Make a product users love: When a customer is about to churn, sending follow-up emails might actually motivate them to abandon your service. Another approach will be to iterate your product, focusing on issues long-term users have faced. If you can keep improving your product, you stand a higher chance of retaining customers who are about to churn. Utilize the customers you’ve already lost; ask this group what went wrong and what can you do better. Use their feedback to build product features users will love; you never know they might come back to your improved product.

Pay attention to existing customers: Often, startups focus on attracting new customers and expensive marketing campaigns while ignoring existing customers. This approach is erroneous for various reasons. Typically attracting new customers can cost up to five times more than retaining existing customers and is not an optimal use of your startup’s limited finances. A better approach will be to focus on existing users. Firstly, existing customers have a strong sense of brand loyalty and are less likely to churn.

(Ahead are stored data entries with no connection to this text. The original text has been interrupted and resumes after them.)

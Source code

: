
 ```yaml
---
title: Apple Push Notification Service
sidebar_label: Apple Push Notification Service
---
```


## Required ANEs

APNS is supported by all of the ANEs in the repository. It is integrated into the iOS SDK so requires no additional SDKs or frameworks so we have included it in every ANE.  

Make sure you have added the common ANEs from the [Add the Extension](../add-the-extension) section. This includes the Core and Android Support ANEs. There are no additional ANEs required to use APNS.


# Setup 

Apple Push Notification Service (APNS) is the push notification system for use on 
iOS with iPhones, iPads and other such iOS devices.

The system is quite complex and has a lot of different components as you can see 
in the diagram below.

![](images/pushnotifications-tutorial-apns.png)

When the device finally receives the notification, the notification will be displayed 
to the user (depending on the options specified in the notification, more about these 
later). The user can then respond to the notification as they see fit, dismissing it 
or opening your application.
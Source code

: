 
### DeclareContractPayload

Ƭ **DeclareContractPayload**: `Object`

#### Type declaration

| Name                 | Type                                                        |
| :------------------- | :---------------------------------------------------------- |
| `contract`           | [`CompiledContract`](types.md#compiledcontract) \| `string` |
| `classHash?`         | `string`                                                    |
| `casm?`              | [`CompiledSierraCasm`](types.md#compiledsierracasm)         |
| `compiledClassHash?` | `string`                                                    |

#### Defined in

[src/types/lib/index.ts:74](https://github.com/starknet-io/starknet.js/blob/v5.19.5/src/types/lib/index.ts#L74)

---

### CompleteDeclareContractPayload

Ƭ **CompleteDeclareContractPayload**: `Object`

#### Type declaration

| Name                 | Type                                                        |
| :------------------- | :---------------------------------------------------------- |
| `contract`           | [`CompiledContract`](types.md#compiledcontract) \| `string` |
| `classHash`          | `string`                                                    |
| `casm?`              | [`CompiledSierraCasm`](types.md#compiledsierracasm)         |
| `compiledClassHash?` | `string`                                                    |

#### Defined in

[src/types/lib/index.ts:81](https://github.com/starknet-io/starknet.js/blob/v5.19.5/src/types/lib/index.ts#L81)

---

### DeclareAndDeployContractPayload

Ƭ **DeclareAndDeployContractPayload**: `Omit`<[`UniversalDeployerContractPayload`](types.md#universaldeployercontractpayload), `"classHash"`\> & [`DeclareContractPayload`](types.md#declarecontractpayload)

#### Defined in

They are also your best advertisers as they often refer new customers to your company and are less sensitive to competitor marketing. Spend some time reaching out to this group and solving any issues they face. This will go a long way in ensuring your company’s growth and retaining your most loyal customers.

Managing churn is a consistent process that involves trial and error. No matter your company’s lifecycle, it is always a good idea to monitor churn and provide users with the best experience possible.

In subsequent editions, we will explore churn in the context of specific business models and the different ways to calculate churn.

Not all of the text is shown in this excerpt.